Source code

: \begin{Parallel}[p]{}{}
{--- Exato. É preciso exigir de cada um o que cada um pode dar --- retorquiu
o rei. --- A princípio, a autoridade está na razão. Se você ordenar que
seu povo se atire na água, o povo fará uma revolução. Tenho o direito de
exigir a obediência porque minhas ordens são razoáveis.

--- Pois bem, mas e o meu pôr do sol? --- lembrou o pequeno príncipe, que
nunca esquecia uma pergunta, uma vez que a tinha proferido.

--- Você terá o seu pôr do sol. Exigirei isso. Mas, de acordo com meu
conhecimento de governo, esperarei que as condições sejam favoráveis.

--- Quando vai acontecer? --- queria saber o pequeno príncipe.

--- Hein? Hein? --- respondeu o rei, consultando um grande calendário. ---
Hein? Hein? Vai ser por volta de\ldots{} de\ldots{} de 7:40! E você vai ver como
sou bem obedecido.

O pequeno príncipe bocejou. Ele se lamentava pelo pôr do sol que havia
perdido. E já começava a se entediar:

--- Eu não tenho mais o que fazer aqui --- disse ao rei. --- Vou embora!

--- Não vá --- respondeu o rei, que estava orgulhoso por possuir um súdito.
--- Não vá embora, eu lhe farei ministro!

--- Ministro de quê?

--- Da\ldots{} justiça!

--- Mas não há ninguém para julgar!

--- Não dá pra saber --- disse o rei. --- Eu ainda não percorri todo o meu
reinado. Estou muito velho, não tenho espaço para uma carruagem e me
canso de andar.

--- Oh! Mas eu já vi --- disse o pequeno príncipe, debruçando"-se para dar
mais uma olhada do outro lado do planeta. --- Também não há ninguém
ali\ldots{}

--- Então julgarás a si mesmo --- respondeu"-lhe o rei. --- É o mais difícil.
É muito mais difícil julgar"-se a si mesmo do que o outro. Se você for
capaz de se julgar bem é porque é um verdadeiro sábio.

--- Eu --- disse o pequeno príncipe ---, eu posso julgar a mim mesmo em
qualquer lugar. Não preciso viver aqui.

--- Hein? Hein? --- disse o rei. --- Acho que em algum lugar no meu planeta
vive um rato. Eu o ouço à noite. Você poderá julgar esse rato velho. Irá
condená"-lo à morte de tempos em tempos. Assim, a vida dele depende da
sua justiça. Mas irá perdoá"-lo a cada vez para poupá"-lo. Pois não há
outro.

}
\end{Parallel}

★ ★ ★ ★

Exercise requirements:
In the listing above, locate the line with "perdido. E já" and the line with "--- Então julgarás", then extract exactly those lines and every line between them, and nothing more.

Answer below:
perdido. E já começava a se entediar:

--- Eu não tenho mais o que fazer aqui --- disse ao rei. --- Vou embora!

--- Não vá --- respondeu o rei, que estava orgulhoso por possuir um súdito.
--- Não vá embora, eu lhe farei ministro!

--- Ministro de quê?

--- Da\ldots{} justiça!

--- Mas não há ninguém para julgar!

--- Não dá pra saber --- disse o rei. --- Eu ainda não percorri todo o meu
reinado. Estou muito velho, não tenho espaço para uma carruagem e me
canso de andar.

--- Oh! Mas eu já vi --- disse o pequeno príncipe, debruçando"-se para dar
mais uma olhada do outro lado do planeta. --- Também não há ninguém
ali\ldots{}

--- Então julgarás a si mesmo --- respondeu"-lhe o rei. --- É o mais difícil.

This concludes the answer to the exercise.